Fascinating as it may be, it is not the task of this
Atlas to present or recycle historic maps of Venice,
except where this is necessary to illustrate certain
transformations, certain logical stages between
the Lagoon of the past and the Lagoon of today.
Other books and exhibitions have already done
this, including the most recent systematic work on
this subject, the series of monographs edited by
Magrini under the general title of La Laguna di
Venezia.
dating back to the 1930s. Many years
later, in 1970, the catalogue of the exhibition
entitled Mostra storica della Laguna Veneta,
was
published, followed, in the 1990s, by the volume
containing some of the results of the UNESCO
project, called Ecosistema lagunare veneziano,
which included over 600 colour plates of the
Lagoon of Venice.
Lastly, in 2003, a volume was
published containing the complete catalogue of
all the maps concerning the Lagoon of Venice
conserved in the Correr Museum.
This Atlas is not intended to serve as a “Technical
Map”, updated to show every feature of the
Lagoon; this task we leave to others, far more
qualified than ourselves. The place of the Atlas in
the tradition of Lagoon cartography is not that of
an anthology, but a collection of thematic
environmental maps. For some maps in this Atlas,
reference was made to historic maps in order to
subdivide the Lagoon into historically valid
geographical and ecological units, i.e., areas with
clear-cut common characteristics, used both for
comparison with research conducted in the past
and for new surveys and interpretations.
The Atlas seeks to be more than a neutral
cartographic support, aiming rather to be a prism
which breaks up the environment into its
component parts, showing all of its colours, its
facets.
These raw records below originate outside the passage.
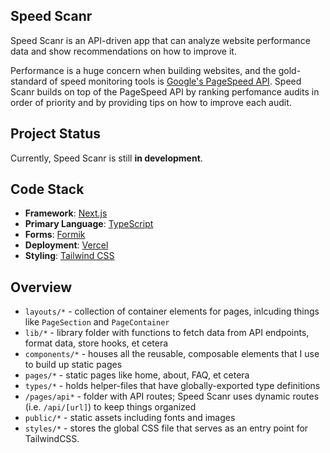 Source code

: 
## Speed Scanr

Speed Scanr is an API-driven app that can analyze website performance data and show recommendations on how to improve it. 

Performance is a huge concern when building websites, and the gold-standard of speed monitoring tools is [Google's PageSpeed API]([https://link](https://pagespeed.web.dev/)). Speed Scanr builds on top of the PageSpeed API by ranking perfomance audits in order of priority and by providing tips on how to improve each audit.

## Project Status

Currently, Speed Scanr is still **in development**. 

## Code Stack

- **Framework**: [Next.js](https://nextjs.org/)
- **Primary Language**: [TypeScript](https://www.typescriptlang.org/)
- **Forms**: [Formik](https://formik.org/docs/overview)
- **Deployment**: [Vercel](https://vercel.com)
- **Styling**: [Tailwind CSS](https://tailwindcss.com/)

## Overview

- `layouts/*` - collection of container elements for pages, inlcuding things like `PageSection` and `PageContainer`
- `lib/*` - library folder with functions to fetch data from API endpoints, format data, store hooks, et cetera
- `components/*` - houses all the reusable, composable elements that I use to build up static pages 
- `pages/*` - static pages like home, about, FAQ, et cetera
- `types/*` - holds helper-files that have globally-exported type definitions
- `/pages/api*` - folder with API routes; Speed Scanr uses dynamic routes (i.e. `/api/[url]`) to keep things organized
- `public/*` - static assets including fonts and images
- `styles/*` - stores the global CSS file that serves as an entry point for TailwindCSS.


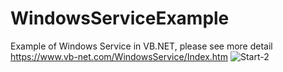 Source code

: # WindowsServiceExample
Example of Windows Service in VB.NET, please see more detail https://www.vb-net.com/WindowsService/Index.htm
![Start-2](https://user-images.githubusercontent.com/81580242/143142119-4e13ab78-649e-4f32-a7bc-112705737e69.png)

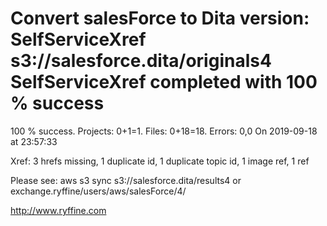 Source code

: # Convert salesForce to Dita version: SelfServiceXref s3://salesforce.dita/originals4 SelfServiceXref completed with 100 % success

100 % success. Projects: 0+1=1.  Files: 0+18=18. Errors: 0,0  On 2019-09-18 at 23:57:33

Xref: 3 hrefs missing, 1 duplicate id, 1 duplicate topic id, 1 image ref, 1 ref

Please see: aws s3 sync s3://salesforce.dita/results4 or exchange.ryffine/users/aws/salesForce/4/

http://www.ryffine.com

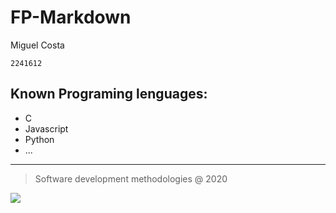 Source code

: # FP-Markdown

Miguel Costa

  ``2241612``
## Known Programing lenguages:

* C
* Javascript
* Python
* ...
---
> Software development methodologies @ 2020
> 
![](https://eduportugal.eu/wp-content/uploads/2017/08/eduportugal_ipleiria_n.jpg) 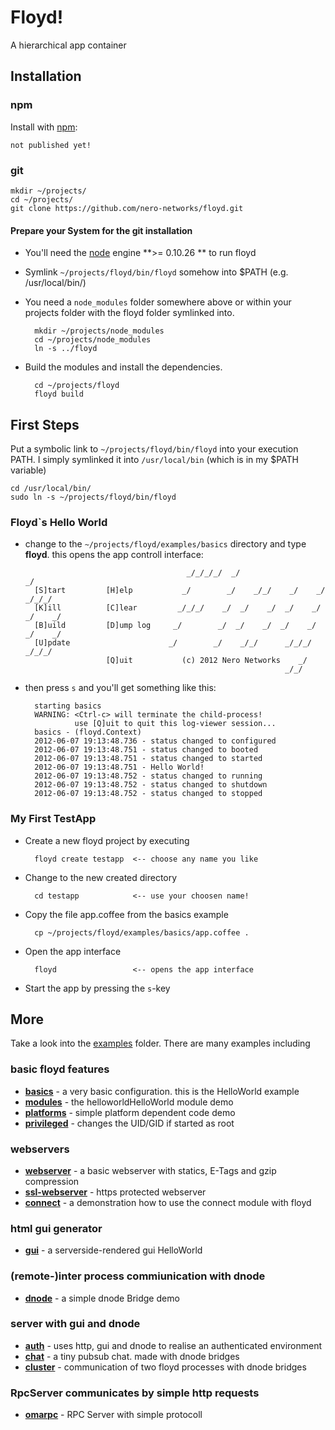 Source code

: # Floyd!

A hierarchical app container

## Installation

### npm

Install with [npm](http://github.com/isaacs/npm):

    not published yet!
    
### git

    mkdir ~/projects/
    cd ~/projects/
    git clone https://github.com/nero-networks/floyd.git

#### Prepare your System for the git installation

* You'll need the [node](http://nodejs.org/) engine **>= 0.10.26 ** to run floyd

* Symlink `~/projects/floyd/bin/floyd` somehow into $PATH (e.g. /usr/local/bin/)

* You need a `node_modules` folder somewhere above or within your projects folder 
  with the floyd folder symlinked into.

        mkdir ~/projects/node_modules
        cd ~/projects/node_modules
        ln -s ../floyd
     
* Build the modules and install the dependencies.

        cd ~/projects/floyd
        floyd build
        
        
## First Steps

Put a symbolic link to `~/projects/floyd/bin/floyd` into your execution PATH. 
I simply symlinked it into `/usr/local/bin` (which is in my $PATH variable)

    cd /usr/local/bin/
    sudo ln -s ~/projects/floyd/bin/floyd 

### Floyd`s Hello World 

* change to the `~/projects/floyd/examples/basics` directory 
  and type **floyd**. this opens the app controll interface: 
        
          
                                          _/_/_/_/  _/                            _/
        [S]tart         [H]elp           _/        _/    _/_/    _/    _/    _/_/_/ 
        [K]ill          [C]lear         _/_/_/    _/  _/    _/  _/    _/  _/    _/  
        [B]uild         [D]ump log     _/        _/  _/    _/  _/    _/  _/    _/   
        [U]pdate                      _/        _/    _/_/      _/_/_/    _/_/_/    
                        [Q]uit           (c) 2012 Nero Networks    _/               
                                                                _/_/
    
* then press `s` and you'll get something like this:

        starting basics
        WARNING: <Ctrl-c> will terminate the child-process!
                 use [Q]uit to quit this log-viewer session...
        basics - (floyd.Context)
        2012-06-07 19:13:48.736 - status changed to configured
        2012-06-07 19:13:48.751 - status changed to booted
        2012-06-07 19:13:48.751 - status changed to started
        2012-06-07 19:13:48.751 - Hello World!
        2012-06-07 19:13:48.752 - status changed to running
        2012-06-07 19:13:48.752 - status changed to shutdown
        2012-06-07 19:13:48.752 - status changed to stopped
    
    
### My First TestApp

* Create a new floyd project by executing
    
        floyd create testapp  <-- choose any name you like
    
* Change to the new created directory
    
        cd testapp            <-- use your choosen name!

* Copy the file app.coffee from the basics example
    
        cp ~/projects/floyd/examples/basics/app.coffee .

* Open the app interface
    
        floyd                 <-- opens the app interface
    
* Start the app by pressing the `s`-key


## More

Take a look into the [examples](examples/) folder. There are many examples including

### basic floyd features
- [**basics**](examples/basics/) - a very basic configuration. this is the HelloWorld example
- [**modules**](examples/modules/) - the helloworldHelloWorld module demo
- [**platforms**](examples/platforms/) - simple platform dependent code demo
- [**privileged**](examples/privileged/) - changes the UID/GID if started as root

### webservers
- [**webserver**](examples/webserver/) - a basic webserver with statics, E-Tags and gzip compression
- [**ssl-webserver**](examples/ssl-webserver/) - https protected webserver
- [**connect**](examples/connect/) - a demonstration how to use the connect module with floyd

### html gui generator
- [**gui**](examples/gui/) - a serverside-rendered gui HelloWorld

### (remote-)inter process commiunication with dnode
- [**dnode**](examples/dnode/) - a simple dnode Bridge demo

### server with gui and dnode
- [**auth**](examples/auth/) - uses http, gui and dnode to realise an authenticated environment
- [**chat**](examples/chat/) - a tiny pubsub chat. made with dnode bridges
- [**cluster**](examples/cluster/) - communication of two floyd processes with dnode bridges

### RpcServer communicates by simple http requests
- [**omarpc**](examples/omarpc/) - RPC Server with simple protocoll
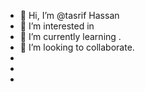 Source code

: - 👋 Hi, I’m @tasrif Hassan
- 👀 I’m interested in 
- 🌱 I’m currently learning .
- 💞️ I’m looking to collaborate.
- 
-  
- 
   
  






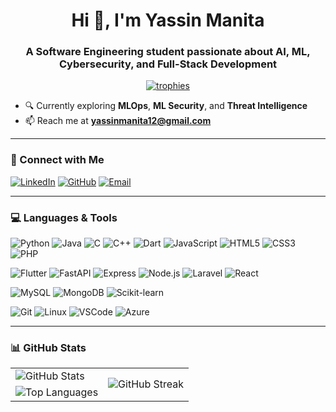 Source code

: <h1 align="center">Hi 👋, I'm Yassin Manita</h1>
<h3 align="center">A Software Engineering student passionate about AI, ML, Cybersecurity, and Full-Stack Development</h3>

<p align="center">
  <a href="https://github.com/WYMma" target="_blank">
    <img src="https://github-profile-trophy.vercel.app/?username=WYMma&theme=darkhub&margin-w=15&margin-h=15" alt="trophies" />
  </a>
</p>

- 🔍 Currently exploring **MLOps**, **ML Security**, and **Threat Intelligence**
- 📫 Reach me at **yassinmanita12@gmail.com**

---

### 🔗 Connect with Me

[![LinkedIn](https://img.shields.io/badge/LinkedIn-Yassin%20Manita-blue?style=flat-square&logo=linkedin)](https://www.linkedin.com/in/yassin-manita/)
[![GitHub](https://img.shields.io/badge/GitHub-WYMma-181717?style=flat-square&logo=github)](https://github.com/WYMma)
[![Email](https://img.shields.io/badge/Gmail-yassinmanita12@gmail.com-D14836?style=flat-square&logo=gmail&logoColor=white)](mailto:yassinmanita12@gmail.com)

---

### 💻 Languages & Tools

![Python](https://img.shields.io/badge/Python-3776AB?style=flat-square&logo=python&logoColor=white)
![Java](https://img.shields.io/badge/Java-007396?style=flat-square&logo=java&logoColor=white)
![C](https://img.shields.io/badge/C-00599C?style=flat-square&logo=c&logoColor=white)
![C++](https://img.shields.io/badge/C++-00599C?style=flat-square&logo=c%2B%2B&logoColor=white)
![Dart](https://img.shields.io/badge/Dart-0175C2?style=flat-square&logo=dart&logoColor=white)
![JavaScript](https://img.shields.io/badge/JavaScript-F7DF1E?style=flat-square&logo=javascript&logoColor=black)
![HTML5](https://img.shields.io/badge/HTML5-E34F26?style=flat-square&logo=html5&logoColor=white)
![CSS3](https://img.shields.io/badge/CSS3-1572B6?style=flat-square&logo=css3&logoColor=white)
![PHP](https://img.shields.io/badge/PHP-777BB4?style=flat-square&logo=php&logoColor=white)

![Flutter](https://img.shields.io/badge/Flutter-02569B?style=flat-square&logo=flutter&logoColor=white)
![FastAPI](https://img.shields.io/badge/FastAPI-009688?style=flat-square&logo=fastapi&logoColor=white)
![Express](https://img.shields.io/badge/Express.js-000000?style=flat-square&logo=express&logoColor=white)
![Node.js](https://img.shields.io/badge/Node.js-339933?style=flat-square&logo=node.js&logoColor=white)
![Laravel](https://img.shields.io/badge/Laravel-F9322C?style=flat-square&logo=laravel&logoColor=white)
![React](https://img.shields.io/badge/React-20232A?style=flat-square&logo=react&logoColor=61DAFB)

![MySQL](https://img.shields.io/badge/MySQL-4479A1?style=flat-square&logo=mysql&logoColor=white)
![MongoDB](https://img.shields.io/badge/MongoDB-4EA94B?style=flat-square&logo=mongodb&logoColor=white)
![Scikit-learn](https://img.shields.io/badge/Scikit--learn-F7931E?style=flat-square&logo=scikit-learn&logoColor=white)

![Git](https://img.shields.io/badge/Git-F05032?style=flat-square&logo=git&logoColor=white)
![Linux](https://img.shields.io/badge/Linux-FCC624?style=flat-square&logo=linux&logoColor=black)
![VSCode](https://img.shields.io/badge/VSCode-007ACC?style=flat-square&logo=visual-studio-code&logoColor=white)
![Azure](https://img.shields.io/badge/Azure-0078D4?style=flat-square&logo=microsoft-azure&logoColor=white)

---

### 📊 GitHub Stats

<table>
  <tr>
    <td>
      <img src="https://github-readme-stats.vercel.app/api?username=WYMma&show_icons=true&locale=en&theme=tokyonight" alt="GitHub Stats" />
    </td>
    <td rowspan="2">
      <img src="https://github-readme-streak-stats.herokuapp.com/?user=WYMma&theme=tokyonight" alt="GitHub Streak" />
    </td>
  </tr>
  <tr>
    <td>
      <img src="https://github-readme-stats.vercel.app/api/top-langs/?username=WYMma&layout=compact&theme=tokyonight" alt="Top Languages" />
    </td>
  </tr>
</table>
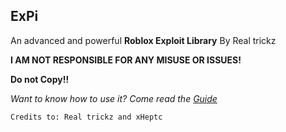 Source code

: ## ExPi

An advanced and powerful **Roblox Exploit Library** By Real trickz

**I AM NOT RESPONSIBLE FOR ANY MISUSE OR ISSUES!**

**Do not Copy!!**

*Want to know how to use it? Come read the <a href="https://docs.expi.tk">Guide</a>*

















`Credits to: Real trickz and xHeptc`





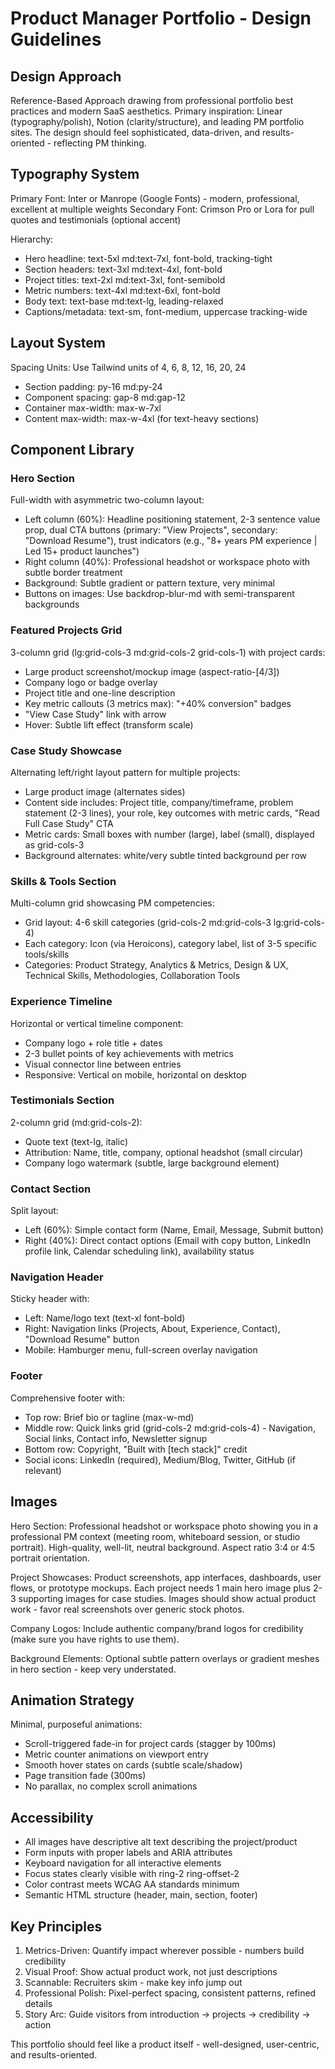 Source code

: # Product Manager Portfolio - Design Guidelines

## Design Approach
Reference-Based Approach drawing from professional portfolio best practices and modern SaaS aesthetics. Primary inspiration: Linear (typography/polish), Notion (clarity/structure), and leading PM portfolio sites. The design should feel sophisticated, data-driven, and results-oriented - reflecting PM thinking.

## Typography System
Primary Font: Inter or Manrope (Google Fonts) - modern, professional, excellent at multiple weights
Secondary Font: Crimson Pro or Lora for pull quotes and testimonials (optional accent)

Hierarchy:
- Hero headline: text-5xl md:text-7xl, font-bold, tracking-tight
- Section headers: text-3xl md:text-4xl, font-bold
- Project titles: text-2xl md:text-3xl, font-semibold
- Metric numbers: text-4xl md:text-6xl, font-bold
- Body text: text-base md:text-lg, leading-relaxed
- Captions/metadata: text-sm, font-medium, uppercase tracking-wide

## Layout System
Spacing Units: Use Tailwind units of 4, 6, 8, 12, 16, 20, 24
- Section padding: py-16 md:py-24
- Component spacing: gap-8 md:gap-12
- Container max-width: max-w-7xl
- Content max-width: max-w-4xl (for text-heavy sections)

## Component Library

### Hero Section
Full-width with asymmetric two-column layout:
- Left column (60%): Headline positioning statement, 2-3 sentence value prop, dual CTA buttons (primary: "View Projects", secondary: "Download Resume"), trust indicators (e.g., "8+ years PM experience | Led 15+ product launches")
- Right column (40%): Professional headshot or workspace photo with subtle border treatment
- Background: Subtle gradient or pattern texture, very minimal
- Buttons on images: Use backdrop-blur-md with semi-transparent backgrounds

### Featured Projects Grid
3-column grid (lg:grid-cols-3 md:grid-cols-2 grid-cols-1) with project cards:
- Large product screenshot/mockup image (aspect-ratio-[4/3])
- Company logo or badge overlay
- Project title and one-line description
- Key metric callouts (3 metrics max): "+40% conversion" badges
- "View Case Study" link with arrow
- Hover: Subtle lift effect (transform scale)

### Case Study Showcase
Alternating left/right layout pattern for multiple projects:
- Large product image (alternates sides)
- Content side includes: Project title, company/timeframe, problem statement (2-3 lines), your role, key outcomes with metric cards, "Read Full Case Study" CTA
- Metric cards: Small boxes with number (large), label (small), displayed as grid-cols-3
- Background alternates: white/very subtle tinted background per row

### Skills & Tools Section
Multi-column grid showcasing PM competencies:
- Grid layout: 4-6 skill categories (grid-cols-2 md:grid-cols-3 lg:grid-cols-4)
- Each category: Icon (via Heroicons), category label, list of 3-5 specific tools/skills
- Categories: Product Strategy, Analytics & Metrics, Design & UX, Technical Skills, Methodologies, Collaboration Tools

### Experience Timeline
Horizontal or vertical timeline component:
- Company logo + role title + dates
- 2-3 bullet points of key achievements with metrics
- Visual connector line between entries
- Responsive: Vertical on mobile, horizontal on desktop

### Testimonials Section
2-column grid (md:grid-cols-2):
- Quote text (text-lg, italic)
- Attribution: Name, title, company, optional headshot (small circular)
- Company logo watermark (subtle, large background element)

### Contact Section
Split layout:
- Left (60%): Simple contact form (Name, Email, Message, Submit button)
- Right (40%): Direct contact options (Email with copy button, LinkedIn profile link, Calendar scheduling link), availability status

### Navigation Header
Sticky header with:
- Left: Name/logo text (text-xl font-bold)
- Right: Navigation links (Projects, About, Experience, Contact), "Download Resume" button
- Mobile: Hamburger menu, full-screen overlay navigation

### Footer
Comprehensive footer with:
- Top row: Brief bio or tagline (max-w-md)
- Middle row: Quick links grid (grid-cols-2 md:grid-cols-4) - Navigation, Social links, Contact info, Newsletter signup
- Bottom row: Copyright, "Built with [tech stack]" credit
- Social icons: LinkedIn (required), Medium/Blog, Twitter, GitHub (if relevant)

## Images

Hero Section: Professional headshot or workspace photo showing you in a professional PM context (meeting room, whiteboard session, or studio portrait). High-quality, well-lit, neutral background. Aspect ratio 3:4 or 4:5 portrait orientation.

Project Showcases: Product screenshots, app interfaces, dashboards, user flows, or prototype mockups. Each project needs 1 main hero image plus 2-3 supporting images for case studies. Images should show actual product work - favor real screenshots over generic stock photos.

Company Logos: Include authentic company/brand logos for credibility (make sure you have rights to use them).

Background Elements: Optional subtle pattern overlays or gradient meshes in hero section - keep very understated.

## Animation Strategy
Minimal, purposeful animations:
- Scroll-triggered fade-in for project cards (stagger by 100ms)
- Metric counter animations on viewport entry
- Smooth hover states on cards (subtle scale/shadow)
- Page transition fade (300ms)
- No parallax, no complex scroll animations

## Accessibility
- All images have descriptive alt text describing the project/product
- Form inputs with proper labels and ARIA attributes
- Keyboard navigation for all interactive elements
- Focus states clearly visible with ring-2 ring-offset-2
- Color contrast meets WCAG AA standards minimum
- Semantic HTML structure (header, main, section, footer)

## Key Principles
1. Metrics-Driven: Quantify impact wherever possible - numbers build credibility
2. Visual Proof: Show actual product work, not just descriptions
3. Scannable: Recruiters skim - make key info jump out
4. Professional Polish: Pixel-perfect spacing, consistent patterns, refined details
5. Story Arc: Guide visitors from introduction → projects → credibility → action

This portfolio should feel like a product itself - well-designed, user-centric, and results-oriented. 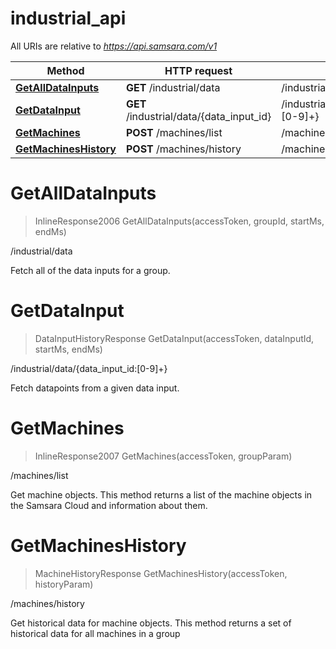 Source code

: # industrial_api

All URIs are relative to *https://api.samsara.com/v1*

Method | HTTP request | Description
------------- | ------------- | -------------
[**GetAllDataInputs**](industrial_api.md#GetAllDataInputs) | **GET** /industrial/data | /industrial/data
[**GetDataInput**](industrial_api.md#GetDataInput) | **GET** /industrial/data/{data_input_id} | /industrial/data/{data_input_id:[0-9]+}
[**GetMachines**](industrial_api.md#GetMachines) | **POST** /machines/list | /machines/list
[**GetMachinesHistory**](industrial_api.md#GetMachinesHistory) | **POST** /machines/history | /machines/history


<a name="GetAllDataInputs"></a>
# **GetAllDataInputs**
> InlineResponse2006 GetAllDataInputs(accessToken, groupId, startMs, endMs)

/industrial/data

Fetch all of the data inputs for a group.
<a name="GetDataInput"></a>
# **GetDataInput**
> DataInputHistoryResponse GetDataInput(accessToken, dataInputId, startMs, endMs)

/industrial/data/{data_input_id:[0-9]+}

Fetch datapoints from a given data input.
<a name="GetMachines"></a>
# **GetMachines**
> InlineResponse2007 GetMachines(accessToken, groupParam)

/machines/list

Get machine objects. This method returns a list of the machine objects in the Samsara Cloud and information about them.
<a name="GetMachinesHistory"></a>
# **GetMachinesHistory**
> MachineHistoryResponse GetMachinesHistory(accessToken, historyParam)

/machines/history

Get historical data for machine objects. This method returns a set of historical data for all machines in a group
Obviously, it also shows the facets seen in
traditional topographical maps, such as
bathymetries – and it uses them to make
comparisons with past situations – but it also
contains maps of all kinds, ranging from
biodiversity and sedimentology to speed limits
and specially protected areas. Comparing the
environmental features of a given area with those
of another, readers are able to reflect on the
appropriate planning choices to be made, the
restrictions to be applied, and the responsibility of
the authorities.
However, comparison with the past remains one of
the objectives of the Atlas: its very creation
testifies to a status quo, enabling this to be
compared with future situations. Before this
volume is even completed, work is already being
done on new situations and future developments.
One of these is the comparative analysis of
territorial transformations. Another is the
reconstruction of the use of the territory by
toponomastics. A well-known, rather poetic place
name like Palude della Rňsa (palude = marsh) is
actually a corruption of Palude della Róza (the
name still shown on Austrian maps and still
reflected in the pronunciation of the local
inhabitants), and Boerio
tells us that Roza means
roggia, or “the canal that brings water to the mill”.
The presence of ancient watermills in the area is
confirmed by other toponyms such as Dosso dei
Molini (mulini = mills) and Rame de la Farina
(farina = flour), names which now exist only in the
memory of the fishermen, but which the
Osservatorio Naturalistico della Laguna is
attempting to recover, using the Atlas. The
presence of watermills not only tells us about a
past custom, a technology perhaps wrongly now
considered obsolete, but also speaks of past
environmental conditions which may be quite
unexpected.
We shall again quote Farinelli, from his essay
included in the Atlante dei tipi geografici of the
Italian Military Geographic Institute, agreeing
that, if the task of an Atlas was once “to analyse
thematically the ‘topographical traces’ of mankind
and nature in the search for their meaning”, today
it is necessary to reverse this situation and “to
study the cartographic images from the past in
order to discover the ideological traces that they
have left in our minds and in our way of looking
at reality”.
[17] “And despite my great love of Venice, the Venetian Lagoon
would have remained for me a curiosity, alien, peculiar,
incomprehensible, if once, tired of staring at it like an idiot, I
had not shared for eight days and eight nights the boat, bread
and bed of a fisherman from Torcello. I rowed beside the
islands; I waded across the brown mudflats with a fishing net
in my hand; I got to know the water, flora and fauna of the
Lagoon; I breathed and observed its special atmosphere; and
since then it has been familiar and a friend”. (Hermann Hesse,
Über das Reisen, 1904, our translation).
[18] Magrini G., 1933.
[19] AA.VV., 1970.
[20] Caniato G., Turri E., Zanetti M., 1995.
[21] Baso G., Scarso M., Tonini C., 2003.
[22] Boerio G., 1998.
[23] Farinelli F., 2004, (our traslation).